Wednesday, June 18, 2008

14 Songs You Should Never Play In A Bar

There’s nothing worse than having a perfectly good drinking session ruined by a song that either doesn’t belong in a bar, has been crammed down your ears too many times, or just plain sucks.

14. ALL I WANNA DO – SHERYL CROW

WHO PLAYS THIS ON THE JUKE BOX: The 45-year-old wannabe cougar who, despite being totally beaten down by her dead-end job as a real estate agent, thinks she can relate to the free spiritedness this song represents. She could totally drink beer at noon on a Tuesday…if she didn’t have to be at work. And she could totally drive down Santa Monica Boulevard with some guy named Billy or Mac or Buddy…if she didn’t have to pick her kids up from soccer practice. So, instead of going all Thelma and Louise, she ends up dancing with her other cougar friends before calling it a night in time to catch Grey’s Anatomy.
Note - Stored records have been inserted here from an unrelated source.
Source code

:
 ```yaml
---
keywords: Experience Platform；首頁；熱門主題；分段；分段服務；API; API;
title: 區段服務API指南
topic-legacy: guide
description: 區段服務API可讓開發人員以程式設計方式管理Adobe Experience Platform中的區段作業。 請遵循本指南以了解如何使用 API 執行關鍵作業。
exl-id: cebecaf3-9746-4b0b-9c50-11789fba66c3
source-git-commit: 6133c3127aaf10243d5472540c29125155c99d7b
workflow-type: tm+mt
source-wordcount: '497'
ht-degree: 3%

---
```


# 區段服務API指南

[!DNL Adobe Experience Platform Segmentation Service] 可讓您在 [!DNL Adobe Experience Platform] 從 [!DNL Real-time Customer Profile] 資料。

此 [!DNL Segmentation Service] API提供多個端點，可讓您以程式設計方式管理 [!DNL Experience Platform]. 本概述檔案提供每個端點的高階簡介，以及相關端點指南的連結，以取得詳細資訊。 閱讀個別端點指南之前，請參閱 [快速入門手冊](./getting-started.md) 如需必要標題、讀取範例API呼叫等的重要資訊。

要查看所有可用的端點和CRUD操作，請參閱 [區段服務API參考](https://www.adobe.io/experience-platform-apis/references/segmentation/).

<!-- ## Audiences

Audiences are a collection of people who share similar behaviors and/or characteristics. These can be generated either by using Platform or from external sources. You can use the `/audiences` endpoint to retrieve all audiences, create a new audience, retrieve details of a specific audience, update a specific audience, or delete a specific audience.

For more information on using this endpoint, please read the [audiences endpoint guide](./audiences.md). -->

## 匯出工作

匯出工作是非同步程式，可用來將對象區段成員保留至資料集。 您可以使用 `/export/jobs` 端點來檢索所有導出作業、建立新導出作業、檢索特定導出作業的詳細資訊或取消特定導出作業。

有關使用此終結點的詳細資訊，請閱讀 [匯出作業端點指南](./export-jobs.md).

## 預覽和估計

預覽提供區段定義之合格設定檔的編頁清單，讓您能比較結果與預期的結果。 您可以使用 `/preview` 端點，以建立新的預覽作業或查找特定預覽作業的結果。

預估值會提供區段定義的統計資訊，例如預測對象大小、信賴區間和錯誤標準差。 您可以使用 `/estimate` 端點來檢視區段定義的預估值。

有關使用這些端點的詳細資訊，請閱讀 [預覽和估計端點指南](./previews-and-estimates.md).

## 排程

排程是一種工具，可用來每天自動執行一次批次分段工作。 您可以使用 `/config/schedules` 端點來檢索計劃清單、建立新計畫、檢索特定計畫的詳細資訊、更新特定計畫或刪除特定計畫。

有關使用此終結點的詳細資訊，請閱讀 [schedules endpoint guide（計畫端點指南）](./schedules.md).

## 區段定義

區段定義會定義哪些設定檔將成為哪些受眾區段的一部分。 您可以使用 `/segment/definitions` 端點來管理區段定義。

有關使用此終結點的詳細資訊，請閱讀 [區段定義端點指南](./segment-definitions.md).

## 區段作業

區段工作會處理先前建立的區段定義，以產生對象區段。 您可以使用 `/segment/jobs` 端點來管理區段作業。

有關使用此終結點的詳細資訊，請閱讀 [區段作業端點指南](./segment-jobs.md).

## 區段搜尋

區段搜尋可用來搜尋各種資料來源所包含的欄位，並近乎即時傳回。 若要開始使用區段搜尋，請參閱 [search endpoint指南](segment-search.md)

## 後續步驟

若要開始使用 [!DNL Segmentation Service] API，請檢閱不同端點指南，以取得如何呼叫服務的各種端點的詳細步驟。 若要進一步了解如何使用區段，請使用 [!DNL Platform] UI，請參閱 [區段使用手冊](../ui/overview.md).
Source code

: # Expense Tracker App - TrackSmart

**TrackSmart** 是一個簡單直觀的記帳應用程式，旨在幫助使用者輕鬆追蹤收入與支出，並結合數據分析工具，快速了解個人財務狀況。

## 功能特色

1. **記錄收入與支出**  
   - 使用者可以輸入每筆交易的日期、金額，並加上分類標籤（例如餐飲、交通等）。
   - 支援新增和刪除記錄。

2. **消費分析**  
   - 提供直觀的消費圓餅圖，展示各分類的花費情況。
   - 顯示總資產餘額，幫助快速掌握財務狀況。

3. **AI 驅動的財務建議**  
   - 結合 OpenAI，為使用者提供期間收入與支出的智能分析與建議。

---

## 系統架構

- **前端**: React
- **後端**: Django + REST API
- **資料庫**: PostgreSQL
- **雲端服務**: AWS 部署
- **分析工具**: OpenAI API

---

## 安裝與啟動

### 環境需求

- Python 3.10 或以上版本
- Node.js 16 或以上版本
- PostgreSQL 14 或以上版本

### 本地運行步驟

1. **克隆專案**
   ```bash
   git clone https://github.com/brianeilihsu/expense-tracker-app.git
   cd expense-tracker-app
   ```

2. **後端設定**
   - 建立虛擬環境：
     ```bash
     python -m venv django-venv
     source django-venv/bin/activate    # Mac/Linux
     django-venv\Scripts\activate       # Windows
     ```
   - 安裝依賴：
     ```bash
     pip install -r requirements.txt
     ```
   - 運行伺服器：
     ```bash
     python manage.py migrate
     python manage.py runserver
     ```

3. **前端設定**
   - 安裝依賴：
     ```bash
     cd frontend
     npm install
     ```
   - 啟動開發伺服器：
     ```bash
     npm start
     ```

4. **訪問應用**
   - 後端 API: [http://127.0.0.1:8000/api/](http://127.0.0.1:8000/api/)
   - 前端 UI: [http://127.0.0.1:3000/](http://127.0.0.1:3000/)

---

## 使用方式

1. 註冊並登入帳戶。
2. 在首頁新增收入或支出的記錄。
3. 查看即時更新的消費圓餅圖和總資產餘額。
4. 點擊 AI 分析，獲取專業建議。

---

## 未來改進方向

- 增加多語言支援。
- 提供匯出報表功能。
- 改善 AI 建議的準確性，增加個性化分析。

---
WHY IT NEEDS TO BE RETIRED: When played at a bar, it does nothing but get a bunch of middle-aged women with fupas and gunts up on the dance floor who ask the DJ to play “Margaritaville” next.

13. MR. BRIGHTSIDE – THE KILLERS

WHO PLAYS THIS ON THE JUKE BOX: The wanna-be hipster. That’s right, he’s not a hipster, but he is choosing to become one. That’s like being potty trained and choosing to shit your pants. Unfortunately for him, the killers lost hipster credibility when they became profitable to a record label. So, even though he’s wearing a t-shirt featuring the tour dates of a band he’s never heard of, and really really tight jeans, once he’s popped this song on, other hipsters react like a Klu Klux Klansman hearing his buddy quote a Martin Lawrence movie.

WHY IT NEEDS TO RETIRE: The sound of the lead singer bellowing “I NEEEEVVVEEERRRR” towards the end of the song is reminiscent of the sound a man makes when he inadvertently sits on his testicles. The worst part about this song being picked in a juke box is that someone is definitely trying to say something about themselves, thus the next two selections his dollar provided is going to be even more shitty emo. By the end, you’ll want to take the Pabst Blue Ribbon he’s forcing himself to drink and lodge it in your windpipe.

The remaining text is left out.